Wherever a line of the records contains "package", copy that line.

START Working data

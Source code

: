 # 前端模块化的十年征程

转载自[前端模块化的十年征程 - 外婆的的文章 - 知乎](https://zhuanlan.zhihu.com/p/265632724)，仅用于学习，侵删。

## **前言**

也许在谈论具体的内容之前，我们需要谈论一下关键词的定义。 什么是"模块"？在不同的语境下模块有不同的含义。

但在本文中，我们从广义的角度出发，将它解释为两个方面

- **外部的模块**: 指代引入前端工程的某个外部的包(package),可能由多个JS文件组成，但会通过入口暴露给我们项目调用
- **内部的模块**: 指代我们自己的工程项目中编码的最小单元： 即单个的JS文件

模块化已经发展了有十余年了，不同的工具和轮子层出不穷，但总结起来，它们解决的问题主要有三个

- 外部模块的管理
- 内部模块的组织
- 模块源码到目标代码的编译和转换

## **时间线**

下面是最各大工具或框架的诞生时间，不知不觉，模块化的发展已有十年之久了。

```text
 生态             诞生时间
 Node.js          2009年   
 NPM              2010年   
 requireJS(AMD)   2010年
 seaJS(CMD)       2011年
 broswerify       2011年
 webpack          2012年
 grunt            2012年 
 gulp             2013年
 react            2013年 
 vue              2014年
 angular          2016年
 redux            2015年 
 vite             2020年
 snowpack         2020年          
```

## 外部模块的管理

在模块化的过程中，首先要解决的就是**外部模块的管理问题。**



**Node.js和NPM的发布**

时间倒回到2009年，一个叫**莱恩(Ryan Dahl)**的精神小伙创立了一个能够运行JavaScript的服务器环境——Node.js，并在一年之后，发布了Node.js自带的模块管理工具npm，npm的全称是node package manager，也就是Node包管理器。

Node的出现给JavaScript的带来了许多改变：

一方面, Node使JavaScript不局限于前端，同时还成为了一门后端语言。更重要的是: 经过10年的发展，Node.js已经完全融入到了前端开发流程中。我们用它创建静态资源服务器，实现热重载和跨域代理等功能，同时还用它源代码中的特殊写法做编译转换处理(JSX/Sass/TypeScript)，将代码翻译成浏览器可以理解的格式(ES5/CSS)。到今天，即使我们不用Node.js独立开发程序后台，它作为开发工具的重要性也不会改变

END Working data

*Expected output*.
- **外部的模块**: 指代引入前端工程的某个外部的包(package),可能由多个JS文件组成，但会通过入口暴露给我们项目调用
时间倒回到2009年，一个叫**莱恩(Ryan Dahl)**的精神小伙创立了一个能够运行JavaScript的服务器环境——Node.js，并在一年之后，发布了Node.js自带的模块管理工具npm，npm的全称是node package manager，也就是Node包管理器。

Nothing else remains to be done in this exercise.